Exercise prompt: Your answer should be the lines below from the one holding "to ~5GB of data" through the one holding "about ~40 GB of data", copied exactly and with nothing else.

-----

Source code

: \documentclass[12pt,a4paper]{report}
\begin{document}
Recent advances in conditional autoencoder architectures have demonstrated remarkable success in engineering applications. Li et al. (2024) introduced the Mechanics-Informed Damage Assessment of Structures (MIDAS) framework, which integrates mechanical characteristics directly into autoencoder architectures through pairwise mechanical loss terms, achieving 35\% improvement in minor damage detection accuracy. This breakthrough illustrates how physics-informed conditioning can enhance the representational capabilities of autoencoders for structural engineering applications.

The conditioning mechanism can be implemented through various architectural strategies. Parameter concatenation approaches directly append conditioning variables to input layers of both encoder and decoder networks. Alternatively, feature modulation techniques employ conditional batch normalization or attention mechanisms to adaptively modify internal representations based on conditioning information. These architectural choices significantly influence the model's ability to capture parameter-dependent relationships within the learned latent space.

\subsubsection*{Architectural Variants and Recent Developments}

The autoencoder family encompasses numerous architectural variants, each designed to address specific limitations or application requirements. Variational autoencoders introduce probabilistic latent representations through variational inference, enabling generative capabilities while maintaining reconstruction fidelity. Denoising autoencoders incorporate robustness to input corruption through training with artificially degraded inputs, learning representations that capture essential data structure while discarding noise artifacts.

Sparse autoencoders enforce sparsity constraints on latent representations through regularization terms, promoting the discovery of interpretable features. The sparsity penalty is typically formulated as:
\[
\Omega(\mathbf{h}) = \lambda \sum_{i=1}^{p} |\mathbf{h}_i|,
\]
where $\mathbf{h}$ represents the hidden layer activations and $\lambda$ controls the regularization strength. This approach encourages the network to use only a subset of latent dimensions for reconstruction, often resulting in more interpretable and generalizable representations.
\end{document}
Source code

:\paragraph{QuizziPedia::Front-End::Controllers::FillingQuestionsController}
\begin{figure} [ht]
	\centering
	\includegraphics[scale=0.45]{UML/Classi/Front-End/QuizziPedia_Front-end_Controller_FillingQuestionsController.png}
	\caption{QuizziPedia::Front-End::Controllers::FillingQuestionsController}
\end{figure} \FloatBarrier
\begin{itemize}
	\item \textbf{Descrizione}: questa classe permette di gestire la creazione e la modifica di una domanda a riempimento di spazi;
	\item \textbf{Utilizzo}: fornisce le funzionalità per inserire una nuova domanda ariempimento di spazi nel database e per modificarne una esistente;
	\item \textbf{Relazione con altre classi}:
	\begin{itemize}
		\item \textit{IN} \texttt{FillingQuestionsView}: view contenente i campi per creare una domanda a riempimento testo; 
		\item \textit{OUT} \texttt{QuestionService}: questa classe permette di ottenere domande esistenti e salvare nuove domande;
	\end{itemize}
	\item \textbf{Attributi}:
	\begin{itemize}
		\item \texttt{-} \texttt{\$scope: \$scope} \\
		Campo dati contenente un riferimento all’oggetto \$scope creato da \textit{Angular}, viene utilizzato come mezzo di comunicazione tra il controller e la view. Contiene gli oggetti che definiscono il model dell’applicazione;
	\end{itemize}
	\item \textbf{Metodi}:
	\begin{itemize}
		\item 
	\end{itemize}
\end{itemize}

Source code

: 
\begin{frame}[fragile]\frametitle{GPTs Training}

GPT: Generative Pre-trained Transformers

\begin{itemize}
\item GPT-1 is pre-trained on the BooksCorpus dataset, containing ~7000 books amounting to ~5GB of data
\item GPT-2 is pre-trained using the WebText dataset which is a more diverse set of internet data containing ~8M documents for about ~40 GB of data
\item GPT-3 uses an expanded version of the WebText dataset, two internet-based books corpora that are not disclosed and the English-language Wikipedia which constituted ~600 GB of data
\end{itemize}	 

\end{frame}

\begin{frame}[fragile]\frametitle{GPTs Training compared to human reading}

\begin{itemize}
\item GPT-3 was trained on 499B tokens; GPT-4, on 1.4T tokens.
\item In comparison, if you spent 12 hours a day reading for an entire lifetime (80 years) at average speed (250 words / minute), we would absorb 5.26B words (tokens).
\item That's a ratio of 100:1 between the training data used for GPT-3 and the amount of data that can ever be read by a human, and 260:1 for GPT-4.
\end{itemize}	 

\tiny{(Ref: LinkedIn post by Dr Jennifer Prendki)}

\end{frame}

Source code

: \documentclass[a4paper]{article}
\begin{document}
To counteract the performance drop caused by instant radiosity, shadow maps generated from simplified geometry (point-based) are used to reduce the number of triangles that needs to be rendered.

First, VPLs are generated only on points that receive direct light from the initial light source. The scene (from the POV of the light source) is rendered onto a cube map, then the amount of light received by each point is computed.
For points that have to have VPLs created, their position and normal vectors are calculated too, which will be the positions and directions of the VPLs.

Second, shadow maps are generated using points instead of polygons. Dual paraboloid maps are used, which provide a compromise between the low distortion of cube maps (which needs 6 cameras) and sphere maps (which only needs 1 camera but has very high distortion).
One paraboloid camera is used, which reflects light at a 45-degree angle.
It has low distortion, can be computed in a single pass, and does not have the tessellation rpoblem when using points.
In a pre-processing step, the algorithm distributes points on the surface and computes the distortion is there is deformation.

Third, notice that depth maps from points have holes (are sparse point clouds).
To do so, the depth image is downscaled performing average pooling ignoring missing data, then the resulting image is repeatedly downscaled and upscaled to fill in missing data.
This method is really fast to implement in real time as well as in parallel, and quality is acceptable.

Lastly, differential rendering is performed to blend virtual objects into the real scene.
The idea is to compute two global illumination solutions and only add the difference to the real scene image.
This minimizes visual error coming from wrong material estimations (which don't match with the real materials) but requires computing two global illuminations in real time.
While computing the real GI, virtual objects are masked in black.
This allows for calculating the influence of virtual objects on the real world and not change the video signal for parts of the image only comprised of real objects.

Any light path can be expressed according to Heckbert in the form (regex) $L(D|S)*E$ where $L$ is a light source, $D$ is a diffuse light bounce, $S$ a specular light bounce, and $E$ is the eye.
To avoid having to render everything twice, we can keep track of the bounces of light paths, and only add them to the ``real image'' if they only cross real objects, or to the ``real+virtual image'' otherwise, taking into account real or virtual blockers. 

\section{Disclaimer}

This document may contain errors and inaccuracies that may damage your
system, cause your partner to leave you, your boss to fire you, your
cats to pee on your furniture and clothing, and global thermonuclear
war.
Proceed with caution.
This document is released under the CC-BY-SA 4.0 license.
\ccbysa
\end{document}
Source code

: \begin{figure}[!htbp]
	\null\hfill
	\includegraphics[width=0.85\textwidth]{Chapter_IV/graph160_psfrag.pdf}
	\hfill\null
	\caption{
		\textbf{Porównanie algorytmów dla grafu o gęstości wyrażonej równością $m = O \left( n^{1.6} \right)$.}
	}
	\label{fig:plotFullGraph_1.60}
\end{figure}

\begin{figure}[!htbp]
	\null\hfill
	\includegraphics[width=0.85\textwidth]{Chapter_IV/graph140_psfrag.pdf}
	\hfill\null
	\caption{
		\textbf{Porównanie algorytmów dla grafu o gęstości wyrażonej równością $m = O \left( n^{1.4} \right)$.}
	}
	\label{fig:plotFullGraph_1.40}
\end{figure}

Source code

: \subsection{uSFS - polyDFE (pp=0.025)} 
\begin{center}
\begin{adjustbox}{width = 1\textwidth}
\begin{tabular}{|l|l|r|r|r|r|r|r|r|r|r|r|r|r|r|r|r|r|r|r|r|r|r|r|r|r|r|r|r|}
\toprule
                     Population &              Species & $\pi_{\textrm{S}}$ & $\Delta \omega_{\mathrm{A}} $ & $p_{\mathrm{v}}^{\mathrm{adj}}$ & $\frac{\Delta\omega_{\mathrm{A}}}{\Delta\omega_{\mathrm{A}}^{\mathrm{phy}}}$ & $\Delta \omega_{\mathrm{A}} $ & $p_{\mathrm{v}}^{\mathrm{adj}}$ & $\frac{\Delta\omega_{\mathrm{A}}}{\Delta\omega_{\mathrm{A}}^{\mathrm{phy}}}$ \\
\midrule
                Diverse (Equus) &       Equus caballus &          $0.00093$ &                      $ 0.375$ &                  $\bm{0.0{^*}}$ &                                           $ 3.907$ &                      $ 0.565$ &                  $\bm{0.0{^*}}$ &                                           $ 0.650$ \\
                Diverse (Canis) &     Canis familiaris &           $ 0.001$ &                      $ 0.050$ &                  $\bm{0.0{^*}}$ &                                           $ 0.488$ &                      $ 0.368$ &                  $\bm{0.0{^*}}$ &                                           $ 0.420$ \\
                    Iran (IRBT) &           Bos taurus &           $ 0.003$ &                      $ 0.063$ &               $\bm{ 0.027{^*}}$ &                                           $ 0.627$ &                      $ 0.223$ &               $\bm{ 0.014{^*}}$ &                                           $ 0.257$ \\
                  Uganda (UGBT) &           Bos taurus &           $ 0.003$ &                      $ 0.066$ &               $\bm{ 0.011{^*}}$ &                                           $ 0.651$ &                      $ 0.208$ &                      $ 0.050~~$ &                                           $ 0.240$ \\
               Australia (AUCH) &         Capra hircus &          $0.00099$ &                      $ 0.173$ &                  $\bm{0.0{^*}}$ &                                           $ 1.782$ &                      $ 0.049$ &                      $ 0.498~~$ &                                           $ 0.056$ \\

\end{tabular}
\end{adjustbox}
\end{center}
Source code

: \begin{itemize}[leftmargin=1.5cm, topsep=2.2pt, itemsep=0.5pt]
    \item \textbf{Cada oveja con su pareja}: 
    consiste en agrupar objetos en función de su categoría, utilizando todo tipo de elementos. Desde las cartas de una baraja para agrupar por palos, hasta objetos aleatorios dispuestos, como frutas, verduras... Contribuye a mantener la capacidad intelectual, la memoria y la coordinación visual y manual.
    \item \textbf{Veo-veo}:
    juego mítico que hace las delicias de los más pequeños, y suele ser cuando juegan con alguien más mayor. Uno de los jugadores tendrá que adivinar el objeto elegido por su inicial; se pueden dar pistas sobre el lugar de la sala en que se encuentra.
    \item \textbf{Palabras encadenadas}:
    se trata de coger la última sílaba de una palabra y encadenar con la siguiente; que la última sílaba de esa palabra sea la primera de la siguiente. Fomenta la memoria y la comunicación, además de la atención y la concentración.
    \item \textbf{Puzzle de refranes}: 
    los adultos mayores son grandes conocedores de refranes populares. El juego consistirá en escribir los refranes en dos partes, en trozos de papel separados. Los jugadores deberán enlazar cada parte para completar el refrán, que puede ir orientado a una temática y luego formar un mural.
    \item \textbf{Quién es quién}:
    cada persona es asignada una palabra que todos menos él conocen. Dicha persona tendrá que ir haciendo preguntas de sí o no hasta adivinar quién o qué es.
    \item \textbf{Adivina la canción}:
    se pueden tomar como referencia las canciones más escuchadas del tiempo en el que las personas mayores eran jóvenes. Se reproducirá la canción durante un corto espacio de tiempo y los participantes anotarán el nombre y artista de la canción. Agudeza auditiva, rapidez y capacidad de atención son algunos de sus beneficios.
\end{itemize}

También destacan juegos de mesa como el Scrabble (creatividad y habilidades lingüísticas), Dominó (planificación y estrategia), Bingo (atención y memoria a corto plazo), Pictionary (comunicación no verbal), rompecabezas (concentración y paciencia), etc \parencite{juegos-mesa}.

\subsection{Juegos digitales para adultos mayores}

-----

Task response:
\item GPT-1 is pre-trained on the BooksCorpus dataset, containing ~7000 books amounting to ~5GB of data
\item GPT-2 is pre-trained using the WebText dataset which is a more diverse set of internet data containing ~8M documents for about ~40 GB of data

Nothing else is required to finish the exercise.